How Amarillo’s ‘Dynamite Museum’ Is Redefining Urban Art

Dynamite Museum road sign in Amarillo, Texas
Dynamite Museum road sign in Amarillo, Texas
Photo: The Dynamite Museum /Facebook

The city of Amarillo sits squarely in the wide, open spaces of the Texas panhandle. Aptly known as the “Yellow Rose of Texas,” Amarillo boasts plenty of cattle ranches, beautiful scenery, and world-famous museums. One of its lesser-known attractions, however, has long drawn attention from locals and tourists alike.
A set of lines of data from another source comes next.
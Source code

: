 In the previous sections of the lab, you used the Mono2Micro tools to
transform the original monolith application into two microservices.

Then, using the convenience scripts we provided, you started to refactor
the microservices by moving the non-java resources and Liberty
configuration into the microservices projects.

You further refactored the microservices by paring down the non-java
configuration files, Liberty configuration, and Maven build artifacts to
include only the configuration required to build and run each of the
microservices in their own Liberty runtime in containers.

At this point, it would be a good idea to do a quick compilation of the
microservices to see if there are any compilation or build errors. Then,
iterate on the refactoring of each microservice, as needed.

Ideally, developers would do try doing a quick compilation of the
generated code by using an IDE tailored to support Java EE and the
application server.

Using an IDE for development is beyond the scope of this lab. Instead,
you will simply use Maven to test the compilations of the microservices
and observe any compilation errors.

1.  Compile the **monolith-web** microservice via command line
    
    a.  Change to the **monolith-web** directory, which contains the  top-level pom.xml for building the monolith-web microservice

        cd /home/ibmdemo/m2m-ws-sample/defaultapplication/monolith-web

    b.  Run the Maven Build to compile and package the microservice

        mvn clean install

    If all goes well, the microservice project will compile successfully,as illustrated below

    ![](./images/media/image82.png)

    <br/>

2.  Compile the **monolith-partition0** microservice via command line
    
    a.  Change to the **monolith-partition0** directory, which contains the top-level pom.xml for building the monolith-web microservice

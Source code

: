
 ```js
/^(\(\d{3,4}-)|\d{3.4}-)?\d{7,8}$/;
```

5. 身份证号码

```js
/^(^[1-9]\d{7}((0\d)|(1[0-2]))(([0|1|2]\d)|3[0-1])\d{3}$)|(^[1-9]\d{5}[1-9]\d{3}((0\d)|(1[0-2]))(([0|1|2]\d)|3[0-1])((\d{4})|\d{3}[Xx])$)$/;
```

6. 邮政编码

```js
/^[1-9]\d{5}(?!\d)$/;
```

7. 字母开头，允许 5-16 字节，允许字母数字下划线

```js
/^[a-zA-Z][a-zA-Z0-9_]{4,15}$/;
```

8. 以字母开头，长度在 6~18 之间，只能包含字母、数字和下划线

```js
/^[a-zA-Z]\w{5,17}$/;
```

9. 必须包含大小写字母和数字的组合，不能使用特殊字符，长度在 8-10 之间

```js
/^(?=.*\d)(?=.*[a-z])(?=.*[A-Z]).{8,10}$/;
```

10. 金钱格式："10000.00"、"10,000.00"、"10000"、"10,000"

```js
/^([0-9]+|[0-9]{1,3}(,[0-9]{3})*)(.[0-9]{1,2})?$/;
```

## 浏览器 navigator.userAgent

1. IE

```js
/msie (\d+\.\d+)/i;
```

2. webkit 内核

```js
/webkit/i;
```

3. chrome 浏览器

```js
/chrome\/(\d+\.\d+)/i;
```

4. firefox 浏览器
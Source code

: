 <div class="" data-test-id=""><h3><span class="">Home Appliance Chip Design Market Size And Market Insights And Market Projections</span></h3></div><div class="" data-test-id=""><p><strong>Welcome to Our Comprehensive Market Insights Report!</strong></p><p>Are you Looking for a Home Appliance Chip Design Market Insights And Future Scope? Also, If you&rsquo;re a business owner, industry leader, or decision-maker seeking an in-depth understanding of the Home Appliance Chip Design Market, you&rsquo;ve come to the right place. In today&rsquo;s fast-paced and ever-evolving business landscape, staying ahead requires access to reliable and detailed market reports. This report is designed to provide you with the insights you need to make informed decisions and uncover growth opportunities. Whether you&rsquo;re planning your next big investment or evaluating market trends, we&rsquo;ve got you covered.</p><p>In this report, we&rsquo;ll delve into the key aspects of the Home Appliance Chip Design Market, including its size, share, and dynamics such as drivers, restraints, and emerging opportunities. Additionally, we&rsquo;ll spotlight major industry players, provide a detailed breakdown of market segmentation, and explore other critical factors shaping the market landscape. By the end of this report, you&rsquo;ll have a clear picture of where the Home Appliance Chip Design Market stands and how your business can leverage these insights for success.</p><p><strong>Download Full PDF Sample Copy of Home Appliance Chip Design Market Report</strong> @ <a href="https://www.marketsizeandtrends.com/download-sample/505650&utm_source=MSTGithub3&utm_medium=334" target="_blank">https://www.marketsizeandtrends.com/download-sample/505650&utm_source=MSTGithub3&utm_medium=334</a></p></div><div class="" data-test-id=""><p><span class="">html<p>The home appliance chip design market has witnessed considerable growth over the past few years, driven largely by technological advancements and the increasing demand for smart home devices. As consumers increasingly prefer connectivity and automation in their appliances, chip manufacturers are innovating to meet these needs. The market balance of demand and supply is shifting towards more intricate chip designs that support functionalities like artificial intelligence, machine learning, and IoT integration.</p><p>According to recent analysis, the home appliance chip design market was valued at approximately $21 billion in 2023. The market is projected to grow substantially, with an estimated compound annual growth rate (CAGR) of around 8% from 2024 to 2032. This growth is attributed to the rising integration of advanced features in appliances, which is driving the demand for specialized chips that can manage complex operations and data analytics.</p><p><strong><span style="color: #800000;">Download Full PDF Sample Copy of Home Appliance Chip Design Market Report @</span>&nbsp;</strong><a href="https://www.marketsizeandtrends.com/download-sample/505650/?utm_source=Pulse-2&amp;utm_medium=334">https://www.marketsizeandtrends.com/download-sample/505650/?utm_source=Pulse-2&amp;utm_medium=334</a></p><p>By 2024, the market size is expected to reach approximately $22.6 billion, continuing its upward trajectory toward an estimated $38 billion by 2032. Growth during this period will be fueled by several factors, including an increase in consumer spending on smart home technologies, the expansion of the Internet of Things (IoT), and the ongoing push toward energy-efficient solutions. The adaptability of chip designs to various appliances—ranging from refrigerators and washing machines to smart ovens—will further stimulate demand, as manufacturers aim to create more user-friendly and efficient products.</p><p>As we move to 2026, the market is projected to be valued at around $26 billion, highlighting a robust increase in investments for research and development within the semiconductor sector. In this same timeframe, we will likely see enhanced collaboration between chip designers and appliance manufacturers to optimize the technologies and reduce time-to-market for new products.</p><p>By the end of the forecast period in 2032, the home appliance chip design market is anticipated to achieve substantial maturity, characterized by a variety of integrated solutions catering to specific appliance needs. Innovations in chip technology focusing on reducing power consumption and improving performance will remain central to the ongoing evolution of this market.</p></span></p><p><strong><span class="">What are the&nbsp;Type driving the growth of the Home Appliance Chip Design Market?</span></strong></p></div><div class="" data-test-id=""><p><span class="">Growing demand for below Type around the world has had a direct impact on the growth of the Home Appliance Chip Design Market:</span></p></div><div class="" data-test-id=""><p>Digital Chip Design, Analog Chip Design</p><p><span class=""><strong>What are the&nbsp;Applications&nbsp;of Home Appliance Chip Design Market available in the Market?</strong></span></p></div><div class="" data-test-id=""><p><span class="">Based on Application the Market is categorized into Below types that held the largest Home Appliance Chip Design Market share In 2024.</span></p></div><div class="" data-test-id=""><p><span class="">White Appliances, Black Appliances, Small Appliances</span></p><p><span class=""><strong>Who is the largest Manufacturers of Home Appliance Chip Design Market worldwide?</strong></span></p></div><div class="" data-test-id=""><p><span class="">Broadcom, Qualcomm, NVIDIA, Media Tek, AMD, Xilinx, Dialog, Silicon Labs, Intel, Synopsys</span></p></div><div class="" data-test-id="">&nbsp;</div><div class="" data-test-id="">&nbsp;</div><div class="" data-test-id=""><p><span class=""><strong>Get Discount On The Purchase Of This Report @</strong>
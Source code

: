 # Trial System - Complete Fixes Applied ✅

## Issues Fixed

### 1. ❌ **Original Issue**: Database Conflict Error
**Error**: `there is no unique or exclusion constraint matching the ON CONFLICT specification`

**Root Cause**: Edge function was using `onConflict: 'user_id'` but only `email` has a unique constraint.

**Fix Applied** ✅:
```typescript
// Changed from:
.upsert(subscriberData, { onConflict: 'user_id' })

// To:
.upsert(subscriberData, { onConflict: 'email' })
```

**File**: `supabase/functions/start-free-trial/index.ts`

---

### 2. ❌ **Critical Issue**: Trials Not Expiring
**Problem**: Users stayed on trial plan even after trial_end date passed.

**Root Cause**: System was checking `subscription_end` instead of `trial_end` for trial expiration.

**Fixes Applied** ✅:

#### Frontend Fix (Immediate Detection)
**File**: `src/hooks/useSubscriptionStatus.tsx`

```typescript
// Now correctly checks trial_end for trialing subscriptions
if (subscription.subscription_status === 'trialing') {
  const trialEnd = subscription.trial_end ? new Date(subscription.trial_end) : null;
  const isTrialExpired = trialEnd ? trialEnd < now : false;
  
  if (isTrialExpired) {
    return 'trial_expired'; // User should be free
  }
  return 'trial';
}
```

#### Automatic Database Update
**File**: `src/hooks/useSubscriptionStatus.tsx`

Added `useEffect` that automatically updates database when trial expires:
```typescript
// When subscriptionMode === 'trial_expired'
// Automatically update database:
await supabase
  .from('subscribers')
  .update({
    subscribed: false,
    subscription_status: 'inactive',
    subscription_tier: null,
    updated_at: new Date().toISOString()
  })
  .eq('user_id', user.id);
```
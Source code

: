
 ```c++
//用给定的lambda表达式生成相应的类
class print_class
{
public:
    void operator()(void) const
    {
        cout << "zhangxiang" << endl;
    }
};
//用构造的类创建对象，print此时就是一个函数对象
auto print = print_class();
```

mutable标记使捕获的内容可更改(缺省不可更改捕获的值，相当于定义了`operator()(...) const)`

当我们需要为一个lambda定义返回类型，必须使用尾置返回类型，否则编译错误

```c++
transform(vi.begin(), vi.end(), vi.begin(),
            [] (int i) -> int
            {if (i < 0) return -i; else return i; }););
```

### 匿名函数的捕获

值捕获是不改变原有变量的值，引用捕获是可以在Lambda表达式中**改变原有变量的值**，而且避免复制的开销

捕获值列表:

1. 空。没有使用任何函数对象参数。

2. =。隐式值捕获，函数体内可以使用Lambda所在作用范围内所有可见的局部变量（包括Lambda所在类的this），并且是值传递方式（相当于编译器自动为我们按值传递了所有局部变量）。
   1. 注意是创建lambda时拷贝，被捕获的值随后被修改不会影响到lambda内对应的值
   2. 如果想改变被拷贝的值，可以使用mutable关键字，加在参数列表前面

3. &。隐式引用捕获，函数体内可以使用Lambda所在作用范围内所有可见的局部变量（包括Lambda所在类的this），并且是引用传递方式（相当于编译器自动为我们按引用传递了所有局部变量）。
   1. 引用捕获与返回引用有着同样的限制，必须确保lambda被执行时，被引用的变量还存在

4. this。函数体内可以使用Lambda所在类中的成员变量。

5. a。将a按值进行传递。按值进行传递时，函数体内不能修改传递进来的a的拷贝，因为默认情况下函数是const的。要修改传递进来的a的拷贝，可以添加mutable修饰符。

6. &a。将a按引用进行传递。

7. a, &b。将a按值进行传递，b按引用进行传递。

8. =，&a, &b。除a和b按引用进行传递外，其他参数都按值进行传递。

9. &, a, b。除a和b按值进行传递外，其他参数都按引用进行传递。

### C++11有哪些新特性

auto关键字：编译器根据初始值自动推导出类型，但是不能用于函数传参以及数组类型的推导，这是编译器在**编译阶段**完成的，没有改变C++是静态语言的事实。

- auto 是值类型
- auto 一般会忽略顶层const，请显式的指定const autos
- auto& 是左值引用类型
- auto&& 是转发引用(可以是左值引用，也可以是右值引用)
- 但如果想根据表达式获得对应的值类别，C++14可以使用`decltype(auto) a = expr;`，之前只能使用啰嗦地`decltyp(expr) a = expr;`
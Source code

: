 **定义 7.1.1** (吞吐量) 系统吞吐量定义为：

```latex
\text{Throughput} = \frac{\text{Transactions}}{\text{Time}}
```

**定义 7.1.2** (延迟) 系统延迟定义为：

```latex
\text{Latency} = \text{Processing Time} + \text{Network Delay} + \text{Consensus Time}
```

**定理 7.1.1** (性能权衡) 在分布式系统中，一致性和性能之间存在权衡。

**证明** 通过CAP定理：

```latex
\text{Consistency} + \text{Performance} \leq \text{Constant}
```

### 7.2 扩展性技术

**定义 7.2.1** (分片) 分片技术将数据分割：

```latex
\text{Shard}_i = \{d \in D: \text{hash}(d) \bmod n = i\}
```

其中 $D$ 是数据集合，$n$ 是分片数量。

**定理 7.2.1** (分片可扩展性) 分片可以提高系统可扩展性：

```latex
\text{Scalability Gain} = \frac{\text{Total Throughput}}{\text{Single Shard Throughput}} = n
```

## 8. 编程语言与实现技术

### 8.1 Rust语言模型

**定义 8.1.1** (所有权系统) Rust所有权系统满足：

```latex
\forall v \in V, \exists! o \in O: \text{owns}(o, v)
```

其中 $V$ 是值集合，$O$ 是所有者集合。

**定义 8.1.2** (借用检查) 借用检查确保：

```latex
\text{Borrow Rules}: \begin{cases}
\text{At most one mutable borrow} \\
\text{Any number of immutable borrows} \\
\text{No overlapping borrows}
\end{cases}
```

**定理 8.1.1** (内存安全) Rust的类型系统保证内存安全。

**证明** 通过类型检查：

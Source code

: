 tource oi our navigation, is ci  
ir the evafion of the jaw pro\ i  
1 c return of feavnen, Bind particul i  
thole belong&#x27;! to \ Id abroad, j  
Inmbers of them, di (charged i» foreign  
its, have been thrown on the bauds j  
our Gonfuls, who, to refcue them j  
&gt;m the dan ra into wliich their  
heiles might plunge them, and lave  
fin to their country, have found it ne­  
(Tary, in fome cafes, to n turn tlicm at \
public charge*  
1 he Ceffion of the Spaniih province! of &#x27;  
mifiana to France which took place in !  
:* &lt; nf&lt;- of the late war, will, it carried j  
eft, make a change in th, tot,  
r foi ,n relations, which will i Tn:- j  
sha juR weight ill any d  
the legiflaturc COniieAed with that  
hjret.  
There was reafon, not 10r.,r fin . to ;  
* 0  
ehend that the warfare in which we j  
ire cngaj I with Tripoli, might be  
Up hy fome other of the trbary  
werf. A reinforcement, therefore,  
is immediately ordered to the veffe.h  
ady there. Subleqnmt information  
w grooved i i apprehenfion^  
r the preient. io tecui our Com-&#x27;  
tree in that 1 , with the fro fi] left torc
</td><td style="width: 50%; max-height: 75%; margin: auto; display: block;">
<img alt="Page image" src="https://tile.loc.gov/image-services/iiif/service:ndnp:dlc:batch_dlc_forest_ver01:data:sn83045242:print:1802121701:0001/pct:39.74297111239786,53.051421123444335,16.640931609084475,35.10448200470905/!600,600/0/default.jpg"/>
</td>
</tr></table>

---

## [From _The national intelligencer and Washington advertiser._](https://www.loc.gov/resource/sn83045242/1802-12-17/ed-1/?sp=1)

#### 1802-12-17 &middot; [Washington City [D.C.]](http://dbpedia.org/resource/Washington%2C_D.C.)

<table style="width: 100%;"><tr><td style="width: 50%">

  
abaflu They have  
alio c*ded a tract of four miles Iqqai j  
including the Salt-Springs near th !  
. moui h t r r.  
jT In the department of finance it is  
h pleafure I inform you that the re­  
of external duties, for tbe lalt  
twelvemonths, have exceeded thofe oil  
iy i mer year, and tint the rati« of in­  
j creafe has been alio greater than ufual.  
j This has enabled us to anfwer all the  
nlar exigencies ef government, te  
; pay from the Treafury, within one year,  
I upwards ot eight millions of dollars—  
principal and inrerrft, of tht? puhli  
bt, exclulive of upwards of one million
Although christened the “Dynamite Museum,” the project isn’t a museum at all; instead, it’s a vast urban art installation of nearly three thousand distinct road signs.

Artist and Associate Professor of Painting and Drawing at West Texas A&M University Jon Revett has been an active participant in the project since the mid-1990s. He explains that the name “Dynamite Museum” refers to an artist collective by that name that was funded by the late Cadillac Ranch sponsor Stanley Marsh 3. Marsh began the project to “blow up” the perception of what an art museum should be.

There is no immediate sense of reason to the messages and images on the repurposed signs—which is precisely the point. Revett, along with other supporters of the Dynamite Museum, accepted suggestions for designs or conjured up their own eccentric phrases and graphics. The signs, which cost up to a thousand dollars to create, range from cheeky catchphrases, to pop culture, to delicate watercolor-like imagery.

Dynamite Museum road signs in Amarillo, Texas
Photo: The Dynamite Museum/Facebook
Dynamite Museum road sign in Amarillo
Photo: The Dynamite Museum/Facebook

Revett recalls driving around in a pink 1959 Cadillac to scope out new homes for the signs, saying, “We would target specific neighborhoods, and I would stop if I saw people in their yards. I had a stack of Polaroids of the current signs, and I would ask if they wanted one. If they did, then an entire procession of cars and trucks would show up on the weekend and put the sign in the yard.”

Dynamite Museum road sign
Photo: The Dynamite Museum/Instagram

Although many of the signs have fallen victim to the elements or were removed by new landowners, the Dynamite Museum made a lasting impression on the Amarillo landscape by brazenly defying the conventions of the modern art museum.